Your task: Could you write out the opening lines of the data, word for word, stopping after the line that contains "# Exclude cold"?

[Entries taken from a collection]
-=-=-=-=-

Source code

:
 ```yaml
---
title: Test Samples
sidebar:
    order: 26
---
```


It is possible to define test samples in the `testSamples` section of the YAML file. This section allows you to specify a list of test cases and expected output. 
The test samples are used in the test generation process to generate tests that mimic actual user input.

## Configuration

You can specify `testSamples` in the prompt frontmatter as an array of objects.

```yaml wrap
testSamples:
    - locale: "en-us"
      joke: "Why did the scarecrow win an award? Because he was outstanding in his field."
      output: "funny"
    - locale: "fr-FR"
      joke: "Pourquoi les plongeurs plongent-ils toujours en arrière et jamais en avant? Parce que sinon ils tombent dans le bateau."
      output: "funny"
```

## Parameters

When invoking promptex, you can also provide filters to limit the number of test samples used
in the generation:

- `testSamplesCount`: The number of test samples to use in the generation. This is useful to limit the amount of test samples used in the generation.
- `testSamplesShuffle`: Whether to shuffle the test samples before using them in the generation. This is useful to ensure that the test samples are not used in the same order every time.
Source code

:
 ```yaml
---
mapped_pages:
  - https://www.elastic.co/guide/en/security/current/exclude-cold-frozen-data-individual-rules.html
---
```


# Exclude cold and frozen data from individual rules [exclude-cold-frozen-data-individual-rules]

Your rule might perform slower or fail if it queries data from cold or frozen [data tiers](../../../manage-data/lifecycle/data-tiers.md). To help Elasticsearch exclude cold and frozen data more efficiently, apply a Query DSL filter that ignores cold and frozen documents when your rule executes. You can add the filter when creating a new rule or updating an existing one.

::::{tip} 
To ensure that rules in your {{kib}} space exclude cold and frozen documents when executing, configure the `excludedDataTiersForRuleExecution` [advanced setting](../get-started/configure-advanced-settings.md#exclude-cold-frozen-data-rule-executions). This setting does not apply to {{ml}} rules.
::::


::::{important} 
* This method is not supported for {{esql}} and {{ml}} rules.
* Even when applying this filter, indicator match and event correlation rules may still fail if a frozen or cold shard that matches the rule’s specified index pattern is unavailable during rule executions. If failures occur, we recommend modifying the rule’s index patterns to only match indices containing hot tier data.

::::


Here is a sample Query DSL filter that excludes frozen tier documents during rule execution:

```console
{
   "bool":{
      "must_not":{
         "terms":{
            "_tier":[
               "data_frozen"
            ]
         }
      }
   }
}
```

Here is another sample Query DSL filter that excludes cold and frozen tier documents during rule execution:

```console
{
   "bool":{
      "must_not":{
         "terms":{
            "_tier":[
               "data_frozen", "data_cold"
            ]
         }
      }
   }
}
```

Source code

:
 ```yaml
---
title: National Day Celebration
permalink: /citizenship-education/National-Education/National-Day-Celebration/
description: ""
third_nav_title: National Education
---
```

-=-=-=-=-

Written response:
Source code

:
 ```yaml
---
title: Test Samples
sidebar:
    order: 26
---
```


It is possible to define test samples in the `testSamples` section of the YAML file. This section allows you to specify a list of test cases and expected output. 
The test samples are used in the test generation process to generate tests that mimic actual user input.

## Configuration

You can specify `testSamples` in the prompt frontmatter as an array of objects.

```yaml wrap
testSamples:
    - locale: "en-us"
      joke: "Why did the scarecrow win an award? Because he was outstanding in his field."
      output: "funny"
    - locale: "fr-FR"
      joke: "Pourquoi les plongeurs plongent-ils toujours en arrière et jamais en avant? Parce que sinon ils tombent dans le bateau."
      output: "funny"
```

## Parameters

When invoking promptex, you can also provide filters to limit the number of test samples used
in the generation:

- `testSamplesCount`: The number of test samples to use in the generation. This is useful to limit the amount of test samples used in the generation.
- `testSamplesShuffle`: Whether to shuffle the test samples before using them in the generation. This is useful to ensure that the test samples are not used in the same order every time.
Source code

:
 ```yaml
---
mapped_pages:
  - https://www.elastic.co/guide/en/security/current/exclude-cold-frozen-data-individual-rules.html
---
```


# Exclude cold and frozen data from individual rules [exclude-cold-frozen-data-individual-rules]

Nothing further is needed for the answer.